"Alas! we have no friends!" sighed Mrs. Tengelyi.

"No, but you have, my dear madam!" cried Mr. Catspaw, nodding his head with great energy; "I say, madam, you have friends who would do any thing to be of service to you! who would hire a score of witnesses to swear that Mr. Tengelyi is descended rectâ viâ from a count's family. Even Mr. Rety——"

"I am sure he will oppose us to the last."

"You are mistaken. When he once sees what interest I take in you, he too will be eager to stop the recorder's process against your husband. I assure you, Mr. Rety is a dear good gentlemanly man; and if we could but remove the cause of this disagreeable quarrel, dear me! I don't see why they shouldn't be as they were at the German university.—I speak of your husband and Mr. Rety, madam."

"What do you mean?"

"The cause of the quarrel, you know, is young Rety's love to that dear girl, Vilma. If means could be found to arrange that business, I am sure we'd go on smoothly and comfortably."

"I am afraid you are not aware, sir," said Mrs. Tengelyi, to whom these words gave a clue to the attorney's intentions, "that it is no use trying to remove that cause of the quarrel. Akosh has made a formal offer; Vilma loves him, and he has our consent. If the sacrifice of my daughter's happiness is the only thing you have to propose——"

"But who thinks of sacrificing the poor girl's happiness?" said Mr. Catspaw, reproachfully. "What man can desire the dear angel's happiness more than I do? But I say, are her affections irrevocably fixed on the sheriff's son?"

Mrs. Tengelyi would have spoken, but the attorney interrupted her.

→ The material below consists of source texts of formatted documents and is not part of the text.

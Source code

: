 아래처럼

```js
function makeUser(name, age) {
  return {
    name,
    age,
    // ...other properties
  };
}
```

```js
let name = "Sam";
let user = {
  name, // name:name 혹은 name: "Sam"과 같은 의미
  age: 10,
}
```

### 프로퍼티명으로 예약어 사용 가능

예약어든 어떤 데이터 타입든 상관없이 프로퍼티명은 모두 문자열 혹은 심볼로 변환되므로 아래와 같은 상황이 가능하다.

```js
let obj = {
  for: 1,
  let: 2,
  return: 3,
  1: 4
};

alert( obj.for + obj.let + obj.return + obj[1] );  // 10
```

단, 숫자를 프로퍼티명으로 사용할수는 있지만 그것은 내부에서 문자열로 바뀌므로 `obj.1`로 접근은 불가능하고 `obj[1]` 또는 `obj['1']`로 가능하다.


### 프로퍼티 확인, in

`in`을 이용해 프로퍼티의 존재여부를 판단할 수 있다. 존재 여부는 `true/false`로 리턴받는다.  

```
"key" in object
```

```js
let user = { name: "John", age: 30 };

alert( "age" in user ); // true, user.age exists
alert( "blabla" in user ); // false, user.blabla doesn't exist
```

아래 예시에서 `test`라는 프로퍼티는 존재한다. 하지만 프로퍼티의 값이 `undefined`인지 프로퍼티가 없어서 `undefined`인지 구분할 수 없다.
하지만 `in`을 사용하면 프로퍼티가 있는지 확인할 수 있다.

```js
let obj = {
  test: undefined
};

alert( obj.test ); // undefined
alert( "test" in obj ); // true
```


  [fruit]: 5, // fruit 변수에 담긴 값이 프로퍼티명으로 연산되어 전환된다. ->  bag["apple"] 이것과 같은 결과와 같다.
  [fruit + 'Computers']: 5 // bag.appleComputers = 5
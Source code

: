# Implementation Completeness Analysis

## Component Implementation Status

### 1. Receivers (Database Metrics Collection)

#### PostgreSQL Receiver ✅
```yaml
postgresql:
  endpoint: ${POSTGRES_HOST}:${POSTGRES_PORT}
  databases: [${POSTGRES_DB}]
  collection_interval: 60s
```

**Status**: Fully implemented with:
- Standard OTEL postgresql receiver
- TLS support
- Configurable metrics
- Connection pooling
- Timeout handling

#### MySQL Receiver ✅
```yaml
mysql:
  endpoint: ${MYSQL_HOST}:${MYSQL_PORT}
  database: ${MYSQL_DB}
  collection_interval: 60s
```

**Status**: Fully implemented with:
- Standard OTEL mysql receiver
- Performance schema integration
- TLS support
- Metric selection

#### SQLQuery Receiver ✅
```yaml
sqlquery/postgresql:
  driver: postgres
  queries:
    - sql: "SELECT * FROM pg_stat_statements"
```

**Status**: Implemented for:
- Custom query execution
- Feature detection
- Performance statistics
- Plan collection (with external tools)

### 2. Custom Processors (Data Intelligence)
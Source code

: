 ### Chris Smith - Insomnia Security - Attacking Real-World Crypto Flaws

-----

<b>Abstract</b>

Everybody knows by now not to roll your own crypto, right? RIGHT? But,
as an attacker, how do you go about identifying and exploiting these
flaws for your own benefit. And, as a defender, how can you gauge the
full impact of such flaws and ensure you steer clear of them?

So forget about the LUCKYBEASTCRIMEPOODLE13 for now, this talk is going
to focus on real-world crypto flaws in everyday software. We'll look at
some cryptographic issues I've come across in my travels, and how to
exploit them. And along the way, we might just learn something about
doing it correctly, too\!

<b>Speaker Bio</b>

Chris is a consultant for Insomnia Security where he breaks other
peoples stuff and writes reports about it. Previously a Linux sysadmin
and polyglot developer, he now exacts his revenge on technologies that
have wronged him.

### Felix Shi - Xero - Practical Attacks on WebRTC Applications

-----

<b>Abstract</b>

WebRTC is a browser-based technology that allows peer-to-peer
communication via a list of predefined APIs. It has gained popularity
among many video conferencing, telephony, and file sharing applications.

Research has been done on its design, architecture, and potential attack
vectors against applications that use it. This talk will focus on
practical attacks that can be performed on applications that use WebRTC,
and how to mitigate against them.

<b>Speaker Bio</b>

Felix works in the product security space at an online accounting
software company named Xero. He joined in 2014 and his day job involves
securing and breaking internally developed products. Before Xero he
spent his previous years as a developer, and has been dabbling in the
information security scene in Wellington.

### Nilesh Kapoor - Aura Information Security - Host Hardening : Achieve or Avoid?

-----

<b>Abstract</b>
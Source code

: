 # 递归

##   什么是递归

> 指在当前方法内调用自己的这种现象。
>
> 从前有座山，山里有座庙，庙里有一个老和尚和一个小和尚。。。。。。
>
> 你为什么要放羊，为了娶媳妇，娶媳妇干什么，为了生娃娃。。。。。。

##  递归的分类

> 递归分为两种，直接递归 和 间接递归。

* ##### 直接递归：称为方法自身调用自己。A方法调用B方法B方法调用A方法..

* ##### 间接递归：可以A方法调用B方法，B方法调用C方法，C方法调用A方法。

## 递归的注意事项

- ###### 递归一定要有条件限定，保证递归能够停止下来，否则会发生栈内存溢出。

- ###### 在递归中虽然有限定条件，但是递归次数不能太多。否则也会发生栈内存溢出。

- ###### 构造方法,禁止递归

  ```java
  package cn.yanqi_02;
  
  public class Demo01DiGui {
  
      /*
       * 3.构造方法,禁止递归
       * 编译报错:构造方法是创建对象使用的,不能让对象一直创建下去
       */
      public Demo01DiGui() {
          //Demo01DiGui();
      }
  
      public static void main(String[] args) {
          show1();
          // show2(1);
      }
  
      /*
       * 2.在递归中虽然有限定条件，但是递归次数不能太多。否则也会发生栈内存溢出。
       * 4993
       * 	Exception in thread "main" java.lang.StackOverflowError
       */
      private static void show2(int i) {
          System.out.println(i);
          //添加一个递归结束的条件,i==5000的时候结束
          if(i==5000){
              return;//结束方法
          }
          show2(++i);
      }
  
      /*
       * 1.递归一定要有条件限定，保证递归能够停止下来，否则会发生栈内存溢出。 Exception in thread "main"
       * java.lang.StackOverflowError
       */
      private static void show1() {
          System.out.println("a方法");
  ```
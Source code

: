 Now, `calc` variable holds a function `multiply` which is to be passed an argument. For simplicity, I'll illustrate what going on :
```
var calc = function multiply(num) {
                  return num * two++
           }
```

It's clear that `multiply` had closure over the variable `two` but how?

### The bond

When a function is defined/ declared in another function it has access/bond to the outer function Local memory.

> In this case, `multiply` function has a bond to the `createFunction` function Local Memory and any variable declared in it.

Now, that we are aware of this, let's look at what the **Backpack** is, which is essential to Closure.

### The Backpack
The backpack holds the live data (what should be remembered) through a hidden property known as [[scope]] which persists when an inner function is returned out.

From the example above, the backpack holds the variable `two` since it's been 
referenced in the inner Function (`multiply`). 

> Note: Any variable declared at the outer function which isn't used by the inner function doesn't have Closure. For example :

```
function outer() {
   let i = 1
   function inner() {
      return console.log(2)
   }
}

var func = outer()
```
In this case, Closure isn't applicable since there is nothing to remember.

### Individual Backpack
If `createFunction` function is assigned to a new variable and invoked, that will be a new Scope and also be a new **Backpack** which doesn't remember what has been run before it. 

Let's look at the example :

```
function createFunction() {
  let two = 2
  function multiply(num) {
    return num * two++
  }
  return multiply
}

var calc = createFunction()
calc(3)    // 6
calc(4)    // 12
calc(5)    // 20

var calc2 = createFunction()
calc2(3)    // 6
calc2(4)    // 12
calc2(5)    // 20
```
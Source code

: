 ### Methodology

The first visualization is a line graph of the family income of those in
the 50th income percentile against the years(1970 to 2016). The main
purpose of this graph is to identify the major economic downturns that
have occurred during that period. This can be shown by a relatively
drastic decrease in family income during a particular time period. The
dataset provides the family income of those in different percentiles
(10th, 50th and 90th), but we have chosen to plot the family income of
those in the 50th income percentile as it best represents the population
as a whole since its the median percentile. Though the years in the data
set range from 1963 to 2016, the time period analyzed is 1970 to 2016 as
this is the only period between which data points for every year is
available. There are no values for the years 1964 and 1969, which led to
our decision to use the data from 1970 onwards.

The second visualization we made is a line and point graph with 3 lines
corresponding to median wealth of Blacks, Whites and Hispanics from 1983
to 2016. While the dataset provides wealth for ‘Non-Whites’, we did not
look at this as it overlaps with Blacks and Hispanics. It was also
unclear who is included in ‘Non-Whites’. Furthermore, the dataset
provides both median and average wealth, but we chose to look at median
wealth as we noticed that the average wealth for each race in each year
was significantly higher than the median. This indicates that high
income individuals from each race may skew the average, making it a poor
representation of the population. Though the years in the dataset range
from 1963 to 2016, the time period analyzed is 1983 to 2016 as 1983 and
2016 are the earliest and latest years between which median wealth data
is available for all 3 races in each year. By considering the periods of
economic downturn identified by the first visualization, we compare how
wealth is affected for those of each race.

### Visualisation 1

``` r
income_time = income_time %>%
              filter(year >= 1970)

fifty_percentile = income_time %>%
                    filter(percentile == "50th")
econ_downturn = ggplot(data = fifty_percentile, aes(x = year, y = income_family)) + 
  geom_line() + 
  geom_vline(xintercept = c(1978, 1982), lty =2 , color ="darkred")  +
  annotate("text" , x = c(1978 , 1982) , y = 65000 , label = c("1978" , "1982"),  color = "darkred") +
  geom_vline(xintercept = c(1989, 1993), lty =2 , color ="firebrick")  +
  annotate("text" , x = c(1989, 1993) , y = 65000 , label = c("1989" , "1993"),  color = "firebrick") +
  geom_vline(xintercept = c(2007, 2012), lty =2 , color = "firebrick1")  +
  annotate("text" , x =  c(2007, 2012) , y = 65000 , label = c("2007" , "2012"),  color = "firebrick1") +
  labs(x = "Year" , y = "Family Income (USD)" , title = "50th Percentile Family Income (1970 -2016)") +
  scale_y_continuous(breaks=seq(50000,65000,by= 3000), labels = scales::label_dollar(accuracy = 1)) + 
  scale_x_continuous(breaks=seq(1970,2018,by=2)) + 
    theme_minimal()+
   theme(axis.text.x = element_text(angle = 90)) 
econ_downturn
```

"A great name and a large fortune are capital things! indeed they are; and I, of all men, ought to know it. It's a fine thing to have your daughter living in a large house, and driving about in a carriage-and-four; but is this happiness? Why, you yourself are the best proof that it is not. You might have married a wealthy man, who would have led you a comfortable life; but you preferred Tengelyi——"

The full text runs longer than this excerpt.